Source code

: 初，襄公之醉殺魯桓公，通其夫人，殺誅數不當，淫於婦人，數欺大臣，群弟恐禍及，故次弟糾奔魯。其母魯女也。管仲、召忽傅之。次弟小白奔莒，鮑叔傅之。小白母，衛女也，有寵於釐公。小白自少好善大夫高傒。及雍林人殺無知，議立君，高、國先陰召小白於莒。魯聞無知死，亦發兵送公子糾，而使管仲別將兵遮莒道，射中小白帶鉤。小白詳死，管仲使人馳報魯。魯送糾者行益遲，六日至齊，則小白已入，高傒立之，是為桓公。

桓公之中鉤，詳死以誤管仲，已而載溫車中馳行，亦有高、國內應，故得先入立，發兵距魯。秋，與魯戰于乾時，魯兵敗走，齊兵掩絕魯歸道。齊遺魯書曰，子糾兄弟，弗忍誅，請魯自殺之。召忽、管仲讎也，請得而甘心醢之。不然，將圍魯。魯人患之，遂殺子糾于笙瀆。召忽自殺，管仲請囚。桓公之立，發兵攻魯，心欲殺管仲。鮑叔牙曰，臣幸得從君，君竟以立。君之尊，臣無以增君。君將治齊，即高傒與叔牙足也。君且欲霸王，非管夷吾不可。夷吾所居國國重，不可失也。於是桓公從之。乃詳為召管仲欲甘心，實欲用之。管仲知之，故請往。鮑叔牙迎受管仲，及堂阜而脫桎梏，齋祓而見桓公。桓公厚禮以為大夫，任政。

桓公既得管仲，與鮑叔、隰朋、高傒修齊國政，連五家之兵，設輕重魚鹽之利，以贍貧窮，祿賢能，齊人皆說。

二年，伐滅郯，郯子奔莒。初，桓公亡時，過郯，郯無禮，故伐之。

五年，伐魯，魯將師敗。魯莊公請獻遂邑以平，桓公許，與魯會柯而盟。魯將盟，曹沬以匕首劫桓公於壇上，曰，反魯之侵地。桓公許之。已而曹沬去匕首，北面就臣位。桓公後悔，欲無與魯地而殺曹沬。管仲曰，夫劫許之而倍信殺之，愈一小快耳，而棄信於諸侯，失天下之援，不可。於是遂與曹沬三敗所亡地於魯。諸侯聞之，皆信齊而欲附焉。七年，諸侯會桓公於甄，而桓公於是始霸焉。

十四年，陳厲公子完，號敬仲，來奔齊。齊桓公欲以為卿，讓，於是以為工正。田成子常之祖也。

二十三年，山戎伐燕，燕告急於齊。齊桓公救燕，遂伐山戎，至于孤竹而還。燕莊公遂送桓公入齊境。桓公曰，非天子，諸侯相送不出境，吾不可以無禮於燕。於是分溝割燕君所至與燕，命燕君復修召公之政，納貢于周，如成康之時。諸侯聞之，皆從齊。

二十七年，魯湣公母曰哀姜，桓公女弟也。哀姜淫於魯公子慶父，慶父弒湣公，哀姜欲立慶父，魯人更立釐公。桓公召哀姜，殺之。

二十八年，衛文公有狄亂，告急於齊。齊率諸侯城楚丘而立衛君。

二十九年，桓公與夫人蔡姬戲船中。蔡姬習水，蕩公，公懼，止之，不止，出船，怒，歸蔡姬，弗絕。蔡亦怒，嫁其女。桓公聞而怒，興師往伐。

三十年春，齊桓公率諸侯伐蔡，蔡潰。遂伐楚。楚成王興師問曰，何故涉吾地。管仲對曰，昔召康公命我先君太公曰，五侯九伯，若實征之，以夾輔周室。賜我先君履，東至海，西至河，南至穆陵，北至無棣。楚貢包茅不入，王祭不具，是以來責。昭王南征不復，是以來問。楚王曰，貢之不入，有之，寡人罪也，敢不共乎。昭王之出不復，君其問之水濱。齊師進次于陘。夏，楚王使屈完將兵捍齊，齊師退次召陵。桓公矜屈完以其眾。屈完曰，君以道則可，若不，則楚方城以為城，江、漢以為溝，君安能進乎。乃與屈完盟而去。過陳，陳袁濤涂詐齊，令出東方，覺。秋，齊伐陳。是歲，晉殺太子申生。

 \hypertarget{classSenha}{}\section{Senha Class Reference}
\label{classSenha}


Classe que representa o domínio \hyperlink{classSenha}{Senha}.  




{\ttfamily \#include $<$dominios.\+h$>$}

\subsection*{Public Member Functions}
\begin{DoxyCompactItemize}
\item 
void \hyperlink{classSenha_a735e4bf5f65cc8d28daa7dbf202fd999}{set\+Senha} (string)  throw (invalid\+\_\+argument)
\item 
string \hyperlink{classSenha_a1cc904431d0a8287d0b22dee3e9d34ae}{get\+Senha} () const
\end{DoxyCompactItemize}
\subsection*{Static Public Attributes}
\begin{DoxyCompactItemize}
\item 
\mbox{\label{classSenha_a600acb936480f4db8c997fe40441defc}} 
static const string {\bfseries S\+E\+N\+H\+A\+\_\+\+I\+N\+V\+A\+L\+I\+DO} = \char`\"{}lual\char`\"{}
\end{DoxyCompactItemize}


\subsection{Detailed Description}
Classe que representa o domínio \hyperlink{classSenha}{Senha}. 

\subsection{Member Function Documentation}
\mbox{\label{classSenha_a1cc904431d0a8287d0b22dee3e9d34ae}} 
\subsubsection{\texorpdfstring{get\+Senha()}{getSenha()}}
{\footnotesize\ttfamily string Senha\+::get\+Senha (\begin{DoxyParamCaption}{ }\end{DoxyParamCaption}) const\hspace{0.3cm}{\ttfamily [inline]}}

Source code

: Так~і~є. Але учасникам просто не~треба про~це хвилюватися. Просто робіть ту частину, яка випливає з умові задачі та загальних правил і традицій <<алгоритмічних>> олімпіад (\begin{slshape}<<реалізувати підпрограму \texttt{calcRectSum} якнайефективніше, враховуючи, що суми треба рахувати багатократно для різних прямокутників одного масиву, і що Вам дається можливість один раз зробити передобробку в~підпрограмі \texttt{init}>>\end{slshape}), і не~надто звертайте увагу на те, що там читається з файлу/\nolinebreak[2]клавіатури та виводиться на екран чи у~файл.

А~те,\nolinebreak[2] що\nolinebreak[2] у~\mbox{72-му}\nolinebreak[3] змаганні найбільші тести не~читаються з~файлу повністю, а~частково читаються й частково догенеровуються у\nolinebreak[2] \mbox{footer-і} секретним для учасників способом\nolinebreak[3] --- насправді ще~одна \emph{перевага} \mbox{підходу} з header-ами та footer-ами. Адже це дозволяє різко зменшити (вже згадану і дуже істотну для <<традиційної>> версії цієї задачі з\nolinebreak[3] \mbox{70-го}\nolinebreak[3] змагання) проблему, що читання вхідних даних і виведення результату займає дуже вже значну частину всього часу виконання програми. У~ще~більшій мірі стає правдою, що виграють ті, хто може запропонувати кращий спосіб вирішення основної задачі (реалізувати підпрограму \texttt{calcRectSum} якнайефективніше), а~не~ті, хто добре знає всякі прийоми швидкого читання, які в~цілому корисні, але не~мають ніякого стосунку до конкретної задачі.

*BRIEF*
When you retype the data above, start at its first line, stop after the line containing "二年，伐滅郯，郯子奔莒。初，桓公亡時，過郯，郯無禮，故伐之。", and leave out everything else.

*TASK SOLUTION*
Source code

: 初，襄公之醉殺魯桓公，通其夫人，殺誅數不當，淫於婦人，數欺大臣，群弟恐禍及，故次弟糾奔魯。其母魯女也。管仲、召忽傅之。次弟小白奔莒，鮑叔傅之。小白母，衛女也，有寵於釐公。小白自少好善大夫高傒。及雍林人殺無知，議立君，高、國先陰召小白於莒。魯聞無知死，亦發兵送公子糾，而使管仲別將兵遮莒道，射中小白帶鉤。小白詳死，管仲使人馳報魯。魯送糾者行益遲，六日至齊，則小白已入，高傒立之，是為桓公。

桓公之中鉤，詳死以誤管仲，已而載溫車中馳行，亦有高、國內應，故得先入立，發兵距魯。秋，與魯戰于乾時，魯兵敗走，齊兵掩絕魯歸道。齊遺魯書曰，子糾兄弟，弗忍誅，請魯自殺之。召忽、管仲讎也，請得而甘心醢之。不然，將圍魯。魯人患之，遂殺子糾于笙瀆。召忽自殺，管仲請囚。桓公之立，發兵攻魯，心欲殺管仲。鮑叔牙曰，臣幸得從君，君竟以立。君之尊，臣無以增君。君將治齊，即高傒與叔牙足也。君且欲霸王，非管夷吾不可。夷吾所居國國重，不可失也。於是桓公從之。乃詳為召管仲欲甘心，實欲用之。管仲知之，故請往。鮑叔牙迎受管仲，及堂阜而脫桎梏，齋祓而見桓公。桓公厚禮以為大夫，任政。

桓公既得管仲，與鮑叔、隰朋、高傒修齊國政，連五家之兵，設輕重魚鹽之利，以贍貧窮，祿賢能，齊人皆說。

二年，伐滅郯，郯子奔莒。初，桓公亡時，過郯，郯無禮，故伐之。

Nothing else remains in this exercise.